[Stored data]
- Opening Delimiter -
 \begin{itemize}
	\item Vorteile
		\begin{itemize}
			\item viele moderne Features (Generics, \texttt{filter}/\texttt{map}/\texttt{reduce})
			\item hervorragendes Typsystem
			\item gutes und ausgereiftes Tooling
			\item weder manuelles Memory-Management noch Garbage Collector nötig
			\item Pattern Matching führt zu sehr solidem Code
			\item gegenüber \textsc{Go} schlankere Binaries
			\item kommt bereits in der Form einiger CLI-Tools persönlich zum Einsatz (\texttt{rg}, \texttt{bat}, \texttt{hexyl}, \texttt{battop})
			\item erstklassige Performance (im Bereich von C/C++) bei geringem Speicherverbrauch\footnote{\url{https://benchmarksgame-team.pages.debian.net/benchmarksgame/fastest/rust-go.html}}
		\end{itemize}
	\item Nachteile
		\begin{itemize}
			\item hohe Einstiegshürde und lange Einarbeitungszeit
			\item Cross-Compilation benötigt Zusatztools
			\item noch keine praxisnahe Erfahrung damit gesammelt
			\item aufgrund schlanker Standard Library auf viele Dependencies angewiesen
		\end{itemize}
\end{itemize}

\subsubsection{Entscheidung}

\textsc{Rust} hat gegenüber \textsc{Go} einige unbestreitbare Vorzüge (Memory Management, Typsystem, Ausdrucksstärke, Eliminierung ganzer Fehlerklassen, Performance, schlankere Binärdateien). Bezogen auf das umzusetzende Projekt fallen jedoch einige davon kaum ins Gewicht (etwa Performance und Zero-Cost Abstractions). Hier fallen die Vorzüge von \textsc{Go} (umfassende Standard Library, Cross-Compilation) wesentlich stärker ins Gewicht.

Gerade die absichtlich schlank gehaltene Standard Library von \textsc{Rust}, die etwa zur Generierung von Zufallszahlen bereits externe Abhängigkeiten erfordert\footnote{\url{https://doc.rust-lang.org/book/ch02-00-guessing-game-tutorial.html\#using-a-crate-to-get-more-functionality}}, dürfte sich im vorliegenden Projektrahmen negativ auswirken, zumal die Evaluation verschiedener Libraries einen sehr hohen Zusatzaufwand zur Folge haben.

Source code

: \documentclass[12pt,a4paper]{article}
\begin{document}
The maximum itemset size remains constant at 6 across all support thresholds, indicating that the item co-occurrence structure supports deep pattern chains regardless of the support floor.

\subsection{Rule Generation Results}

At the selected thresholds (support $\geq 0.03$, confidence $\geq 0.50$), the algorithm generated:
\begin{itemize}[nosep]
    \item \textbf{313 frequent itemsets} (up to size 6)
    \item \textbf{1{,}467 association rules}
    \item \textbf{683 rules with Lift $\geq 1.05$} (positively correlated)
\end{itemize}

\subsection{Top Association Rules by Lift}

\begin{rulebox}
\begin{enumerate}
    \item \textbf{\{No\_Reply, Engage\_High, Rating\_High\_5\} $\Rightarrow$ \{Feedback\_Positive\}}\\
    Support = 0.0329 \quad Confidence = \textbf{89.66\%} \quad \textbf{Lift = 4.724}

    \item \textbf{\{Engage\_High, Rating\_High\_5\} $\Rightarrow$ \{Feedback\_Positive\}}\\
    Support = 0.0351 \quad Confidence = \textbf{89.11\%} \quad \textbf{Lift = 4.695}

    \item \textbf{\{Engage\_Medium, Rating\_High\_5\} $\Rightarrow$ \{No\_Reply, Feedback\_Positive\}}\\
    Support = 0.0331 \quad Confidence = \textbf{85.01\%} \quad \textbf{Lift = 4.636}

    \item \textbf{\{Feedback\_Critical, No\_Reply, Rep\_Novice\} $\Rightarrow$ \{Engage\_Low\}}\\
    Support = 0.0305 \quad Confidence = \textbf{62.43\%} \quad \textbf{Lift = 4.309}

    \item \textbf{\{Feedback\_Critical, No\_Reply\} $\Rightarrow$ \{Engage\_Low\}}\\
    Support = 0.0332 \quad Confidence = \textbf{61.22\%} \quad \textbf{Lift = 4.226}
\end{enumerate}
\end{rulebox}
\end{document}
- Closing Delimiter -
All lines above with the word "sehr" need to be reported.

			\item Pattern Matching führt zu sehr solidem Code
Gerade die absichtlich schlank gehaltene Standard Library von \textsc{Rust}, die etwa zur Generierung von Zufallszahlen bereits externe Abhängigkeiten erfordert\footnote{\url{https://doc.rust-lang.org/book/ch02-00-guessing-game-tutorial.html\#using-a-crate-to-get-more-functionality}}, dürfte sich im vorliegenden Projektrahmen negativ auswirken, zumal die Evaluation verschiedener Libraries einen sehr hohen Zusatzaufwand zur Folge haben.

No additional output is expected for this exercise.